▸ Activity: Pull every line holding the word "theoremstyle" out of the data and copy it.

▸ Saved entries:
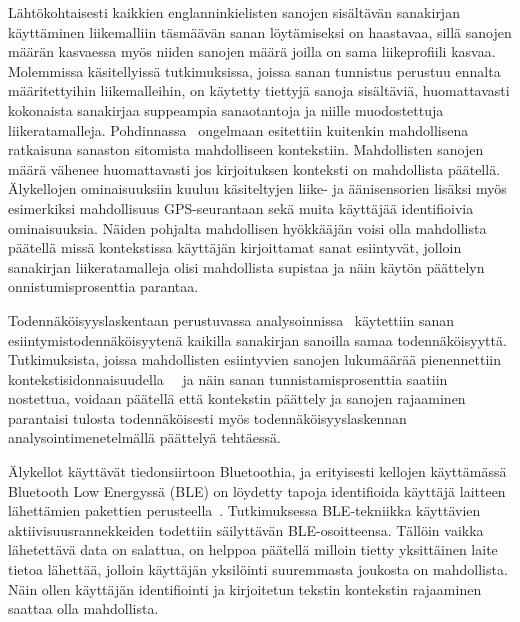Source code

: \documentclass[finnish]{tktltiki2}
\theoremstyle{definition}
\theoremstyle{remark}
\begin{document}
Lähtökohtaisesti kaikkien englanninkielisten sanojen sisältävän sanakirjan käyttäminen liikemalliin täsmäävän sanan löytämiseksi on haastavaa, sillä sanojen määrän kasvaessa myös niiden sanojen määrä joilla on sama liikeprofiili kasvaa. Molemmissa käsitellyissä tutkimuksissa, joissa sanan tunnistus perustuu ennalta määritettyihin liikemalleihin, on käytetty tiettyjä sanoja sisältäviä, huomattavasti kokonaista sanakirjaa suppeampia sanaotantoja ja niille muodostettuja liikeratamalleja. Pohdinnassa~\cite{liu} ongelmaan esitettiin kuitenkin mahdollisena ratkaisuna sanaston sitomista mahdolliseen kontekstiin. Mahdollisten sanojen määrä vähenee huomattavasti jos kirjoituksen konteksti on mahdollista päätellä. Älykellojen ominaisuuksiin kuuluu käsiteltyjen liike- ja äänisensorien lisäksi myös esimerkiksi mahdollisuus GPS-seurantaan sekä muita käyttäjää identifioivia ominaisuuksia. Näiden pohjalta mahdollisen hyökkääjän voisi olla mahdollista päätellä missä kontekstissa käyttäjän kirjoittamat sanat esiintyvät, jolloin sanakirjan liikeratamalleja olisi mahdollista supistaa ja näin käytön päättelyn onnistumisprosenttia parantaa. 

Todennäköisyyslaskentaan perustuvassa analysoinnissa~\cite{mole} käytettiin sanan esiintymistodennäköisyytenä kaikilla sanakirjan sanoilla samaa todennäköisyyttä. Tutkimuksista, joissa mahdollisten esiintyvien sanojen lukumäärää pienennettiin kontekstisidonnaisuudella~\cite{liu}~\cite{mar} ja näin sanan tunnistamisprosenttia saatiin nostettua, voidaan päätellä että kontekstin päättely ja sanojen rajaaminen parantaisi tulosta todennäköisesti myös todennäköisyyslaskennan analysointimenetelmällä päättelyä tehtäessä. 

Älykellot käyttävät tiedonsiirtoon Bluetoothia, ja erityisesti kellojen käyttämässä Bluetooth Low Energyssä (BLE) on löydetty tapoja identifioida  käyttäjä laitteen lähettämien pakettien perusteella~\cite{das}. Tutkimuksessa BLE-tekniikka käyttävien aktiivisuusrannekkeiden todettiin säilyttävän BLE-osoitteensa. Tällöin vaikka lähetettävä data on salattua, on helppoa päätellä milloin tietty yksittäinen laite tietoa lähettää, jolloin käyttäjän yksilöinti suuremmasta joukosta on mahdollista. Näin ollen käyttäjän identifiointi ja kirjoitetun tekstin kontekstin rajaaminen saattaa olla mahdollista. 
\end{document}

▸ Your solution:
\theoremstyle{definition}
\theoremstyle{remark}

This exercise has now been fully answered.